Role of PI3K and MAPK in male germ cell differentiation and development

Both FGF9 and KL signal through tyrosine kinase receptors (and thus probably partially shared signal transduction pathways), yet they exert opposite effects on meiotic differentiation in postnatal spermatogonia, FGF9 acting as a meiotic inhibiting substance and KL acting as a promoter of the differentiation process. The aim of this thesis is to understand the differences in intracellular signaling elicited by this two antagonistic growth factors and the downstream cascade of events that lead to RA/KL-mediated induction of meiotic entry and FGF9- mediated inhibition of the same mechanism.

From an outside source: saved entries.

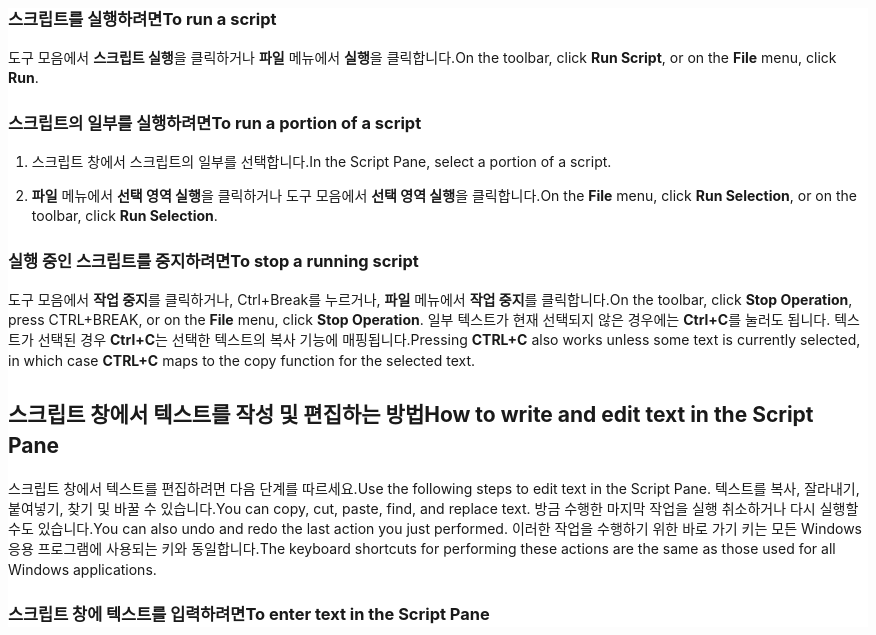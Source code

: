 ### <a name="to-run-a-script"></a><span data-ttu-id="e999f-134">스크립트를 실행하려면</span><span class="sxs-lookup"><span data-stu-id="e999f-134">To run a script</span></span>
<span data-ttu-id="e999f-135">도구 모음에서 **스크립트 실행**을 클릭하거나 **파일** 메뉴에서 **실행**을 클릭합니다.</span><span class="sxs-lookup"><span data-stu-id="e999f-135">On the toolbar, click **Run Script**, or on the **File** menu, click **Run**.</span></span>

### <a name="to-run-a-portion-of-a-script"></a><span data-ttu-id="e999f-136">스크립트의 일부를 실행하려면</span><span class="sxs-lookup"><span data-stu-id="e999f-136">To run a portion of a script</span></span>

1.  <span data-ttu-id="e999f-137">스크립트 창에서 스크립트의 일부를 선택합니다.</span><span class="sxs-lookup"><span data-stu-id="e999f-137">In the Script Pane, select a portion of a script.</span></span>

2.  <span data-ttu-id="e999f-138">**파일** 메뉴에서 **선택 영역 실행**을 클릭하거나 도구 모음에서 **선택 영역 실행**을 클릭합니다.</span><span class="sxs-lookup"><span data-stu-id="e999f-138">On the **File** menu, click **Run Selection**, or on the toolbar, click **Run Selection**.</span></span>

### <a name="to-stop-a-running-script"></a><span data-ttu-id="e999f-139">실행 중인 스크립트를 중지하려면</span><span class="sxs-lookup"><span data-stu-id="e999f-139">To stop a running script</span></span>
<span data-ttu-id="e999f-140">도구 모음에서 **작업 중지**를 클릭하거나, Ctrl+Break를 누르거나, **파일** 메뉴에서 **작업 중지**를 클릭합니다.</span><span class="sxs-lookup"><span data-stu-id="e999f-140">On the toolbar, click **Stop Operation**, press CTRL+BREAK, or on the **File** menu, click **Stop Operation**.</span></span> <span data-ttu-id="e999f-141">일부 텍스트가 현재 선택되지 않은 경우에는 **Ctrl+C**를 눌러도 됩니다. 텍스트가 선택된 경우 **Ctrl+C**는 선택한 텍스트의 복사 기능에 매핑됩니다.</span><span class="sxs-lookup"><span data-stu-id="e999f-141">Pressing **CTRL+C** also works unless some text is currently selected, in which case **CTRL+C** maps to the copy function for the selected text.</span></span>

## <span data-ttu-id="e999f-142"><a name="bkmk_2"></a>스크립트 창에서 텍스트를 작성 및 편집하는 방법</span><span class="sxs-lookup"><span data-stu-id="e999f-142"><a name="bkmk_2"></a>How to write and edit text in the Script Pane</span></span>
<span data-ttu-id="e999f-143">스크립트 창에서 텍스트를 편집하려면 다음 단계를 따르세요.</span><span class="sxs-lookup"><span data-stu-id="e999f-143">Use the following steps to edit text in the Script Pane.</span></span> <span data-ttu-id="e999f-144">텍스트를 복사, 잘라내기, 붙여넣기, 찾기 및 바꿀 수 있습니다.</span><span class="sxs-lookup"><span data-stu-id="e999f-144">You can copy, cut, paste, find, and replace text.</span></span> <span data-ttu-id="e999f-145">방금 수행한 마지막 작업을 실행 취소하거나 다시 실행할 수도 있습니다.</span><span class="sxs-lookup"><span data-stu-id="e999f-145">You can also undo and redo the last action you just performed.</span></span> <span data-ttu-id="e999f-146">이러한 작업을 수행하기 위한 바로 가기 키는 모든 Windows 응용 프로그램에 사용되는 키와 동일합니다.</span><span class="sxs-lookup"><span data-stu-id="e999f-146">The keyboard shortcuts for performing these actions are the same as those used for all Windows applications.</span></span>

### <a name="to-enter-text-in-the-script-pane"></a><span data-ttu-id="e999f-147">스크립트 창에 텍스트를 입력하려면</span><span class="sxs-lookup"><span data-stu-id="e999f-147">To enter text in the Script Pane</span></span>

To this end, using mouse spermatogonia obtained through several enzymatic digestions of testis from 7 dpp CD-1 mice (when KITpositive cells compared), we first characterized which subtypes of FGFs receptors are expressed in these cells and we investigated whether activation of NODAL signaling is involved in FGF9 action in post-natal spermatogonia as it was described for fetal germ cells. Finally, since the molecular signaling by which FGF9 negatively control meiotic entry of spermatogonia is not known, we tried to understand the signaling pathway activated by this growth factor on post-natal male germ cells comparing its effect to the previously studied KLsignaling.